Exploring Cross-Discipline Communication in Data Protection 

  • Interdisciplinary Centre for Security, Reliability and Trust (SnT)
    23 January 2025
  • Topic
    Computer Science & ICT, Cybersecurity

The University of Luxembourg places high importance on overcoming boundaries between disciplines and sectors, an aim that the Interdisciplinary Centre for Security, Reliability and Trust (SnT) explores every day within its work. As of 2023, this interdisciplinarity became a formal bond between SnT and the Faculty of Law, Economics and Finance (FDEF) through its National Centre of Excellence in Research in Financial Technologies (NCER-FinTech). Awarded by the FNR, the initiative seeks to bring together the disciplines of law and finance, working on projects that are relevant for our national landscape. 

But, navigating discussions across varying disciplines can be challenging to say the least. For researchers, terms and rules within their discipline can be vastly different in another. “If we take the example of data protection, software developers have one mindset – but lawyers see it differently. As do data analysts,” explains Dr Claudia Negri Ribalta, a post-doctoral researcher within the Sociotechnical Cybersecurity (IRiSC) research group at SnT. Recently, she became one of the youngest beneficiaries of a grant from the university as part of its Institute for Advanced Studies (IAS) programme, for a project that has also been awarded support from the European Union’s Marie Skłodowska-Curie Actions programme. The project kicked off in July, aiming to create models that will help to discuss technical requirements for topics that may have different mental models. 

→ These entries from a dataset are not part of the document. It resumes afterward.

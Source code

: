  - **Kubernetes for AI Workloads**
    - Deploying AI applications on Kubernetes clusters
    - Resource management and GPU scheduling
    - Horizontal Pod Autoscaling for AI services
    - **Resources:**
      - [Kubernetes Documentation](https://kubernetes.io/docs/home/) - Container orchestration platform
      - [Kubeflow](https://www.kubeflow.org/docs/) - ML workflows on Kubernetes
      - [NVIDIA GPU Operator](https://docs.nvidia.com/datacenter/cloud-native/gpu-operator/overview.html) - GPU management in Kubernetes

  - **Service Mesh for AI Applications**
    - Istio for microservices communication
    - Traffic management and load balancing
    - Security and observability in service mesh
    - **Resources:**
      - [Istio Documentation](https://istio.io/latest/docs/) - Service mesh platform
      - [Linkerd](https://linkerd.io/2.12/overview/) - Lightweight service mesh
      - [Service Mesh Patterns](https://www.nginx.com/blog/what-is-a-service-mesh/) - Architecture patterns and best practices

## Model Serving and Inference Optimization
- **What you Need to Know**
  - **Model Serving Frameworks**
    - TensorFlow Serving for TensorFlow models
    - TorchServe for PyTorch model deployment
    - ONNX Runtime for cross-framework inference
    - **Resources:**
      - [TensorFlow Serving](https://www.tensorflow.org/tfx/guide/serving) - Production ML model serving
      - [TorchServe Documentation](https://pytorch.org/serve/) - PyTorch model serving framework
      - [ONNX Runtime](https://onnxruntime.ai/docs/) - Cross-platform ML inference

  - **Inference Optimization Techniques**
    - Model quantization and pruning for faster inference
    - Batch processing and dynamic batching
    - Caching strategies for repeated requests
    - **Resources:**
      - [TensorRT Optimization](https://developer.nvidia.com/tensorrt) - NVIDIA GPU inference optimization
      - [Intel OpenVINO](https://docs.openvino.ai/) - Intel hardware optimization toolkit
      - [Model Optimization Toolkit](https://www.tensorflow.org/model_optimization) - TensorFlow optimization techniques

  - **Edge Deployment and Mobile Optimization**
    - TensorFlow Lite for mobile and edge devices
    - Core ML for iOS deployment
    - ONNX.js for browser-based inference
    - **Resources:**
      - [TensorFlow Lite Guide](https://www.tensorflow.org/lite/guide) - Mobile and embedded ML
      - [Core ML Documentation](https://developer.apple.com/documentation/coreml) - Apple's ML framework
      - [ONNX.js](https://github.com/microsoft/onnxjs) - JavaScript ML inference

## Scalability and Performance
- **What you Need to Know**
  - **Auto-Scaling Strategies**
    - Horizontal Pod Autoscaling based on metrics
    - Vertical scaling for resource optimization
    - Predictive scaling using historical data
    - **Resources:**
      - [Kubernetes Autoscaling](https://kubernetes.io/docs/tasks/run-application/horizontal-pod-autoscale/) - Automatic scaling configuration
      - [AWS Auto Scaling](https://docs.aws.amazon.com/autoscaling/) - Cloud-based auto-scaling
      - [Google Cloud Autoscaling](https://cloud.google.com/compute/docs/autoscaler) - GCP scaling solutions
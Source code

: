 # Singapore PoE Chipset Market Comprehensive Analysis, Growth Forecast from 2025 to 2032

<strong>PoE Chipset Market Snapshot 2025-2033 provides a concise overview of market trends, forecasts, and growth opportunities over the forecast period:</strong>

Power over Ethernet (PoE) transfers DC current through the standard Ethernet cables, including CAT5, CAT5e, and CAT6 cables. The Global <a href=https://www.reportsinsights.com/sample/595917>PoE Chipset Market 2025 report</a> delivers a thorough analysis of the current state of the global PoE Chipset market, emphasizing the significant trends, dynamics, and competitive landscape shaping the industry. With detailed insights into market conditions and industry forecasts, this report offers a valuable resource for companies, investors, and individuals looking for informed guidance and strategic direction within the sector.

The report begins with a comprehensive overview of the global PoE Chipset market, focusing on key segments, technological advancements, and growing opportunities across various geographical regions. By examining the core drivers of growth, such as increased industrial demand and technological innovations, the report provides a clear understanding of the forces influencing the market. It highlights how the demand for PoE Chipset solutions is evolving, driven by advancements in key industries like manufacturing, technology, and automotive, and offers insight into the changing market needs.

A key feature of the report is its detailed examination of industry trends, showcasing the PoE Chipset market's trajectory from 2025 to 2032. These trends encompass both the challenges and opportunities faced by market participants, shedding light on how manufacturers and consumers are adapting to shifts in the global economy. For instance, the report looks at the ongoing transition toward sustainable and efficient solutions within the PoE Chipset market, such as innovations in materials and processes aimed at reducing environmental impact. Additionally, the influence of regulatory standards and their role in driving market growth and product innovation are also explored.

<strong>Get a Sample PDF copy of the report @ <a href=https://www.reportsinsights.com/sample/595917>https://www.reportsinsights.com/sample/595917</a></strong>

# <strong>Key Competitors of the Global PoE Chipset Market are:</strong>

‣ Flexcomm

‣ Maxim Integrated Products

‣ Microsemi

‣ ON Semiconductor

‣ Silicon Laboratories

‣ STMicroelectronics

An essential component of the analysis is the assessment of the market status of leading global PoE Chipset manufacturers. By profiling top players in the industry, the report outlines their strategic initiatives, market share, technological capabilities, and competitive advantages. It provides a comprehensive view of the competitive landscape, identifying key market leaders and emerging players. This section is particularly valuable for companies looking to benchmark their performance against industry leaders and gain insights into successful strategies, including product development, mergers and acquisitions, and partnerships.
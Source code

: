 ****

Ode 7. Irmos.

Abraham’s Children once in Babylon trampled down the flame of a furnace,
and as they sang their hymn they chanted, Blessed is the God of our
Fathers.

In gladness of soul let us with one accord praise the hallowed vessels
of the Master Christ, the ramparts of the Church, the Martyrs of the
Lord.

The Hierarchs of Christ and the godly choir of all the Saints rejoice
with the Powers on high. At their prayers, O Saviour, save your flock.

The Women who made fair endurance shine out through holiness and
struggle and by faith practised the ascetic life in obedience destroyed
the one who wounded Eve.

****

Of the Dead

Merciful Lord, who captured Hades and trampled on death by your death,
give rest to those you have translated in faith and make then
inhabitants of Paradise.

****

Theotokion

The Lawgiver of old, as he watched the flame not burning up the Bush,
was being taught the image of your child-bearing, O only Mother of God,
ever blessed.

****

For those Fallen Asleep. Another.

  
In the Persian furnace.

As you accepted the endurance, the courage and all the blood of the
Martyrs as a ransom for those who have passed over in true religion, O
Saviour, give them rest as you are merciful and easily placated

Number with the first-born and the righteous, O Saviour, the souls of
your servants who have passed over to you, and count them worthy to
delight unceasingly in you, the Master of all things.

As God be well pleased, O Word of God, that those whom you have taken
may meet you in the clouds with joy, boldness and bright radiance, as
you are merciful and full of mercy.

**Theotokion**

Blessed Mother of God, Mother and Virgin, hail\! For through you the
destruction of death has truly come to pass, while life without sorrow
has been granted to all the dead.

“When I was working on my PhD in a private company, I regularly spoke with a cryptographer on the topic of privacy and we couldn’t agree on anything,” she explains. “For four months, we had different opinions, until I asked the lead cryptographer what privacy meant to him. He saw privacy through the lens of CIA principles – confidentiality, integrity and availability. But to me, privacy is much more than this – it’s a pillar of democracy, and must account for personal data as well as a company’s business processes and policies,” she continued.  

Upon joining SnT in September last year, she began working with Prof. Gabriele Lenzini, an associate professor and head of the IRiSC group at SnT, and  Prof. Silvia Allegrezza, an associate professor in criminal law, on a project that studies AI and the effects of AI on regulation in areas such as data protection and money laundering. Having initially studied political science before completing a Master’s in  computer science and a PhD in requirements engineering , Dr. Negri Ribalta is no stranger to working across disciplines, and her commitment to exploring these intersections is central to her research. 

Running for the next three years, the project is being supported by her supervisors, Prof. Silvia Allegrezza and Prof. Gabriele Lenzini, as part of ongoing collaborations between both groups. Additionally, they have enlisted support from two professors outside Luxembourg who are helping to build the conceptual modelling and ontology that Dr. Claudia Negri Ribalta is developing. Having explored this topic preliminarily in her PhD. with successful results, she hopes to narrow the scope and chip away at a resolution to this long-standing issue – with the Luxembourg ecosystem being the right playground to explore such a project. 

About the IRiSC research group

The Interdisciplinary Research in Sociotechnical Cybersecurity (IRiSC) group conducts research at the intersection of computer science, social sciences, and legal compliance. Their focus is on developing secure, reliable, and user-friendly systems that are compliant with regulations. The group brings together experts from multiple disciplines to address cybersecurity as a sociotechnical challenge.